Les films de Kaurismaki sont identifiables à la première image ou presque. Et c'est un vrai plaisir de se retrouver dans un univers à la fois familier et tout à fait déroutant. Sa manière de filmer est en effet unique : des couleurs d'abord, fortes ! Une façon de poser sa caméra comme devant un tableau et d'attendre que chaque détail du cadre soit noté - nappe banche, mur bleu, mur jaune, moquette rouge, position des personnages assis, debout ... - avant que l'image s'anime; un rythme lent et un jeu d'acteur presque hiératique, souvent les mêmes acteurs de film en film ce qui accroit l'impression de familiarité. Aki Kaurismaki est un créateur d'univers.
Mais si sa manière de filmer est légèrement décalée- ce qui en fait tout le charme - son propos est toujours profondément humain. Il a une vraie tendresse pour les gens, pour les déclassés, les paumés, les fragiles, pour ceux qui cherchent leur place dans une société qui le plus souvent ne fait que les broyer. La tragédie pourrait être son registre; pourtant ses films sont drôles, franchement drôles, sans doute parce que le réalisateur sait voir le détail incongru dans toute situation, aussi dramatique soit-elle.
Et puis il y a la musique : un rock bien rocailleux joué par des musiciens qui ne sont plus de première jeunesse.

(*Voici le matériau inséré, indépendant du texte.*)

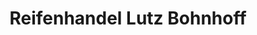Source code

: ---
title: "Reifenhandel Lutz Bohnhoff"
url: /scharbeutz/reifenhandel-lutz-bohnhoff/
shop: Autowerkstatt
---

Autant d'intermèdes musicaux qui feraient presque passer De l'Autre côté de l'espoir pour une comédie musicale alors que le sujet ne s'y prête pas vraiment.
D'un côté un Syrien qui se retrouve par hasard en Finlande après une longue errance à travers l'Europe. De l'autre un homme d'un certain âge, qui décide brutalement de changer de vie, quitte sa femme alcoolique, vend son commerce, joue sa fortune au poker et rachète un restaurant dont les employés n'ont pas été payés depuis des mois. La rencontre fortuite du Finlandais et du Syrien est aussi improbable que celle du parapluie et de la machine à coudre des surréalistes, mais elle fonctionne plutôt bien.
Et surtout, avec un sujet aussi grave que l'immigration, le racisme, le chômage, Kaurismaki ne cherche pas à nous faire la morale, non, il nous divertit. Et pourtant....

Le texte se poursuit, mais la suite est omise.